Executive Lead for Systemic Initiatives
Ellen MacArthur Foundation
Accelerating the transition to a circular economy
“You can visualize the current global economy as this massive, one-way conveyor belt. At the beginning of the belt you have a heap of finite resources, and the world goes through these at an ever-faster pace. At the end comes out waste and pollution. By design, this system leaves trillions of dollars of value on the table.”
Rob Opsomer thinks a lot about the economy—devising ways to make it work better for business, people, and the environment. A 2013 graduate of Northwestern University’s Kellogg School of Management, he is now the executive lead for systemic initiatives at the Ellen MacArthur Foundation. With headquarters in the United Kingdom and operations throughout the globe, the Ellen MacArthur Foundation is one of the world’s most prominent thought leaders that’s accelerating the transition to a circular economy. To accomplish this objective, the Foundation works collaboratively with an international network of distinguished industry partners, governments, NGOs, and universities.
But what is a circular economy, and how does it differ from the status quo? Simply put, a circular economy redesigns the linear, one-way conveyer belt Opsomer describes, eliminating waste while keeping products and materials in use and regenerating natural systems.
When people are first introduced to the concept of a circular economy, they often think it’s all about recycling, says Opsomer. While recycling is one piece of the puzzle, the idea of shifting to a circular economy goes well beyond this one aspect.
“It’s about rethinking business models, product design, material choice, and broader economic systems,” he says. “It’s about redesigning the way we make and use everything.”
For example, one of the Ellen MacArthur Foundation’s large industry partners had previously been in the business of producing lightbulbs. Within the traditional linear economic model, the company is not incentivized to design its bulbs to last. In fact, the opposite is true—its profits are likely to grow as its lightbulbs fail or break and customers purchase replacements. However, the company has transformed its business model and now sells light instead of lightbulbs.
“They now sell their customers light by the hour, which means they want their light bulbs to last as long as possible so they don’t need to replace them when they break down. They redesigned their product and business around a circular economic model,” says Opsomer.
He stresses that the circular economy is not only about doing what’s right for people and the planet—it’s also about spurring ingenuity to capture economic value.
“This is a multi-trillion-dollar business innovation opportunity,” he says. “All of the materials, assets, and utility that get wasted in the current system have a dollar value. The circular economy allows us to capture that value, while also helping solve many of the global challenges we currently face.”
Opsomer points to climate change as one example, citing the emission reduction targets outlined in the landmark Paris Climate Agreement which aims to reduce global greenhouse gas emissions in an effort to limit the global temperature increase to 2 degrees Celsius.

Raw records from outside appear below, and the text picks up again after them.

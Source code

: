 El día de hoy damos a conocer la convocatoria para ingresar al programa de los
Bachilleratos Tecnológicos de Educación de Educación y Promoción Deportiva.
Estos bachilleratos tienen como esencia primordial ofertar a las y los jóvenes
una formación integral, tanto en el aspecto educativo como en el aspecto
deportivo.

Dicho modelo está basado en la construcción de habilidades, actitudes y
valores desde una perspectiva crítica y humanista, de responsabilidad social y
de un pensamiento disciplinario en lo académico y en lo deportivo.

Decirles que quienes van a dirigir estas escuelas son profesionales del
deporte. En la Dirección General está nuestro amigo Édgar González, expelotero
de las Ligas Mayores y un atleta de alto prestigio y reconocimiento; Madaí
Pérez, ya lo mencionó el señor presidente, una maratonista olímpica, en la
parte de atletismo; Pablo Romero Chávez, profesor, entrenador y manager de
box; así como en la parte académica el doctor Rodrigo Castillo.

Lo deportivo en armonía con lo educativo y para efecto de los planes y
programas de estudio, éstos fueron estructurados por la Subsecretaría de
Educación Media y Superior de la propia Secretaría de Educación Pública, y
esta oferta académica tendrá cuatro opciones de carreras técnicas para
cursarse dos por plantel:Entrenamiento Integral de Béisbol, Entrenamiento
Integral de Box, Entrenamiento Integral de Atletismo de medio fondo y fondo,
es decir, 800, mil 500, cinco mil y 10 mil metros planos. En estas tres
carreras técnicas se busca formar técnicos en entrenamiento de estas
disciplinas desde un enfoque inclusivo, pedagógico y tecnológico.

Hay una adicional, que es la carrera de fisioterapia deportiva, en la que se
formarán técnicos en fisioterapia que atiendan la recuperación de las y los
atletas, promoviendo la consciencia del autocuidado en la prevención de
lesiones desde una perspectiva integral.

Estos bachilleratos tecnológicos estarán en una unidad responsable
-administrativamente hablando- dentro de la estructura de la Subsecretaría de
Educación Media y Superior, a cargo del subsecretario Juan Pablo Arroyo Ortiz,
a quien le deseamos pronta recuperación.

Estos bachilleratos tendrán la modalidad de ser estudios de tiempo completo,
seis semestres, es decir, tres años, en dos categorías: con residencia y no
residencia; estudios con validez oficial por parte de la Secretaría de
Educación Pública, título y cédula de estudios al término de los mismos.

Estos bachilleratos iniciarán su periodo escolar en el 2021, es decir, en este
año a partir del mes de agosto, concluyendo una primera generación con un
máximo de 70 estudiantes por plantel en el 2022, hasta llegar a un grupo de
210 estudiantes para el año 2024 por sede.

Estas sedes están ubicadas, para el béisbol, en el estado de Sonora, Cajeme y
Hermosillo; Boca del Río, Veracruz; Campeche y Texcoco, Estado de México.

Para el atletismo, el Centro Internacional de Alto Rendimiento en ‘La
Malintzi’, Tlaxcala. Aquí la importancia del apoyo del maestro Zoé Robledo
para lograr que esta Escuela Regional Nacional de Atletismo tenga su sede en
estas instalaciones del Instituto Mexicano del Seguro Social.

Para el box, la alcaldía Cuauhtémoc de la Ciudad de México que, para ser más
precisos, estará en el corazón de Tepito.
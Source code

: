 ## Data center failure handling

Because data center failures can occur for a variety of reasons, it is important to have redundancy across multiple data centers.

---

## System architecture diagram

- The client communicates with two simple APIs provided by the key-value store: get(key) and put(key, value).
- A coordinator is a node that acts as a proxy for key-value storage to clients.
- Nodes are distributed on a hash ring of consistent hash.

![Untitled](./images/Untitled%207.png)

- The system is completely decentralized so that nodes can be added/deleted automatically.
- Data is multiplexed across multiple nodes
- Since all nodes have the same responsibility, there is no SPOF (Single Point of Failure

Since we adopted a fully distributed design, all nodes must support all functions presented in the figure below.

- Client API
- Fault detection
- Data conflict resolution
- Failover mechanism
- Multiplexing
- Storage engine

“A lot of the debate around climate change [mitigation] has focused on the clean energy transition… but that only gets us to about 55% of targets set out in the Paris Agreement. The other 45% relates to how we make and use products and how we produce foods,” he says.
By keeping products in use for a longer period of time, there will be a reduced need to mine natural resources and produce new materials. Likewise, agricultural systems can be designed to more effectively sequester carbon dioxide into the soil.
“[The circular economy is] about rethinking business models, product design, material choice, and broader economic systems. It’s about redesigning the way we make and use everything.” — Rob Opsomer (KSM '13), Executive Lead for Systemic Initiatives at the Ellen MacArthur Foundation
“By applying circular principles, you keep all of that energy in a closed-loop system… You increase the return on invested energy,” he says.
Opsomer’s work at the Foundation doesn’t stop at climate change. He has played a leading role in the New Plastics Economy initiative, which has mobilized more than 1,000 organizations—including companies representing 20% of all plastic packaging produced globally—to drastically reduce plastic pollution by the year 2025.
“Pretty much everything I learned at Northwestern is relevant for the work that I do today,” Opsomer says. “I use skills like strategy, coaching, leadership, and finance as we try and transform industries and ultimately the nature of the entire global economy.”
To Northwestern graduates looking to learn from his career path, Opsomer suggests working outside of the circular economy arena to gain a broader perspective.
“Whether you’re into marketing, finance, product design, policy making, or you name it, there’s a role for everyone to play... My advice is to work for a couple of years in a regular environment, and then switch to something more mission-oriented or circular economy-focused. It can help you become really good at what you do, provide a broader perspective, and connect with other people.”